The euro remained under pressure against the US dollar and the pound, falling as much as 1% against the greenback before recovering slightly.

The pound was up 1% against the single currency at €1.14 and also climbed to $1.56.

In London BT was the biggest faller – slumping almost 9% or 11.5p to 119.9p - after it revealed the Pensions Regulator still had “substantial concerns” about the company’s plans for tackling its £9 billion pensions black hole.

The falls came despite news that the telecoms firm had reached agreement with trustees about addressing the pensions shortfall over 17 years. BT’s third quarter results were also slightly ahead of expectations.

Mining firms were in favour after Rio Tinto recorded a 33% increase in net profit for 2009 due to record sales of iron ore and an increase in copper and gold production.

Rio shares jumped 76.5p to 3216p, a gain of 2%, while BHP Billiton lifted 45p to 1901.5p and Antofagasta added 24.5p to 871p.

The top spot in the FTSE 100 Index was reserved for engine giant Rolls-Royce, which defied earlier City expectations for a drop in underlying profits by revealing a 4% rise instead.

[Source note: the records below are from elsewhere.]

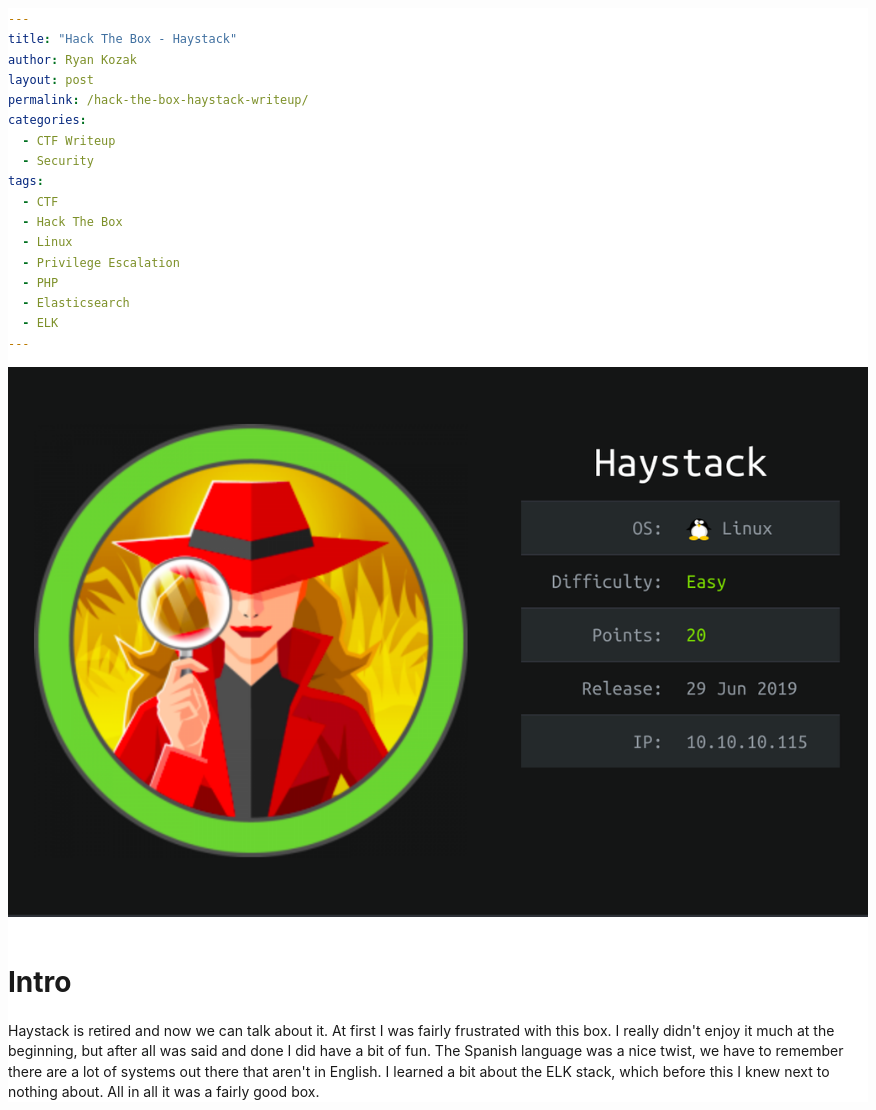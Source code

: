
 ```yaml
---
title: "Hack The Box - Haystack"
author: Ryan Kozak
layout: post
permalink: /hack-the-box-haystack-writeup/
categories:
  - CTF Writeup
  - Security
tags:
  - CTF
  - Hack The Box
  - Linux
  - Privilege Escalation
  - PHP
  - Elasticsearch
  - ELK
---
```

![Hack The Box Haystack](/wp-content/uploads/2019/08/haystack/badge.png)

# Intro  
Haystack is retired and now we can talk about it. At first I was fairly frustrated with this box. I really didn't enjoy it much at the beginning, but after all was said and done I did have a bit of fun. The Spanish language was a nice twist, we have to remember there are a lot of systems out there that aren't in English. I learned a bit about the ELK stack, which before this I knew next to nothing about. All in all it was a fairly good box.
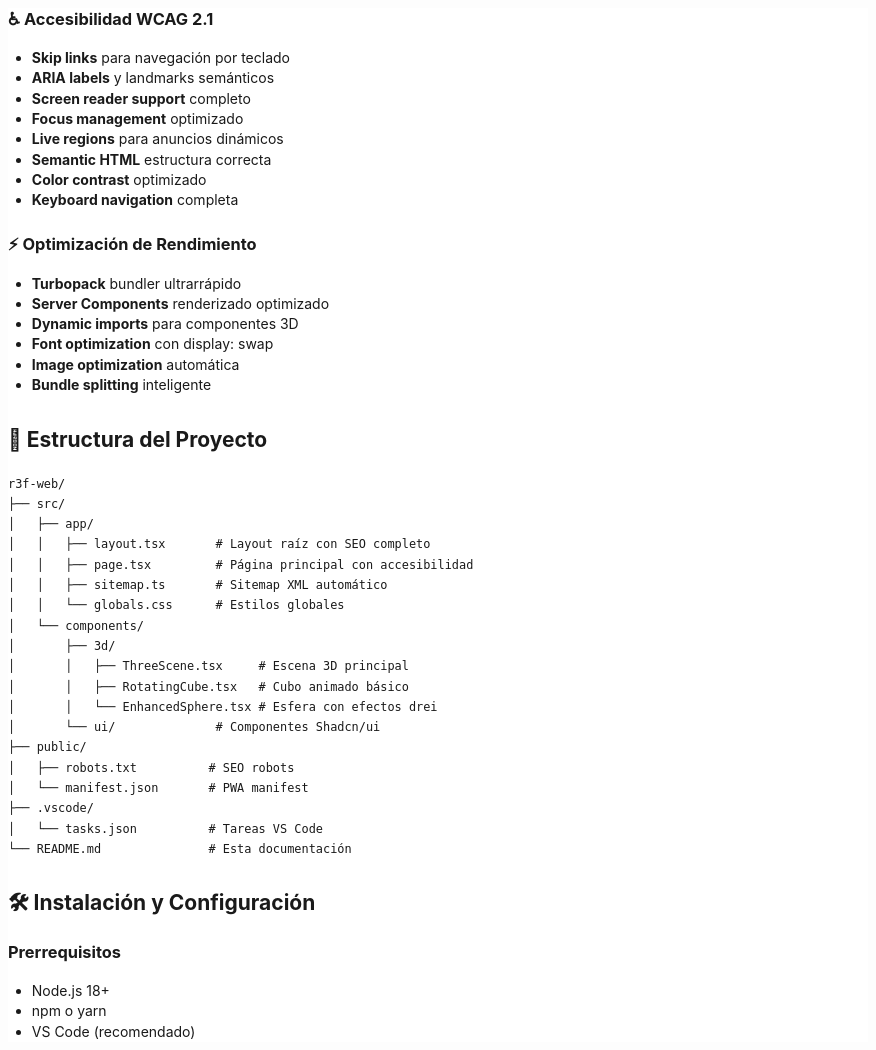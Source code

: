 ### ♿ Accesibilidad WCAG 2.1

- **Skip links** para navegación por teclado
- **ARIA labels** y landmarks semánticos
- **Screen reader support** completo
- **Focus management** optimizado
- **Live regions** para anuncios dinámicos
- **Semantic HTML** estructura correcta
- **Color contrast** optimizado
- **Keyboard navigation** completa

### ⚡ Optimización de Rendimiento

- **Turbopack** bundler ultrarrápido
- **Server Components** renderizado optimizado
- **Dynamic imports** para componentes 3D
- **Font optimization** con display: swap
- **Image optimization** automática
- **Bundle splitting** inteligente

## 📁 Estructura del Proyecto

```
r3f-web/
├── src/
│   ├── app/
│   │   ├── layout.tsx       # Layout raíz con SEO completo
│   │   ├── page.tsx         # Página principal con accesibilidad
│   │   ├── sitemap.ts       # Sitemap XML automático
│   │   └── globals.css      # Estilos globales
│   └── components/
│       ├── 3d/
│       │   ├── ThreeScene.tsx     # Escena 3D principal
│       │   ├── RotatingCube.tsx   # Cubo animado básico
│       │   └── EnhancedSphere.tsx # Esfera con efectos drei
│       └── ui/              # Componentes Shadcn/ui
├── public/
│   ├── robots.txt          # SEO robots
│   └── manifest.json       # PWA manifest
├── .vscode/
│   └── tasks.json          # Tareas VS Code
└── README.md               # Esta documentación
```

## 🛠️ Instalación y Configuración

### Prerrequisitos

- Node.js 18+
- npm o yarn
- VS Code (recomendado)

Announcing a record order book of £58.3bn at the end of 2009, chief executive John Rose said the company’s performance in 2010 should match last year in terms of revenues and profits.

Shares responded to the guidance by rising 6% or 31.7p to 520.5p.

As well as the sharp drop for BT, Diageo shares fell after the drinks company reported slightly lower first half profits as recession-hit drinkers switched away from premium brands towards cheaper lines.

Shares in the Guinness-to-Smirnoff firm were 7p lower at 1018p.

Banks were also lower as Lloyds dropped 1.86p to 48.15p, Barclays fell 9.5p to 268.35p and Royal Bank of Scotland slipped 0.73p to 31.87p.

Outside the top flight, shares in Sports Direct International jumped 8% after it raised earnings guidance for the year to April. With Competition Commission officials also clearing its acquisition of 31 JJB stores, shares rose 7.7p to 104.7p.

The biggest Footsie risers were Rolls-Royce up 31.7p at 520.5p, Smith & Nephew up 27p at 660p, Antofagasta up 24.5p at 871p and Cairn Energy up 8.6p at 337.2p.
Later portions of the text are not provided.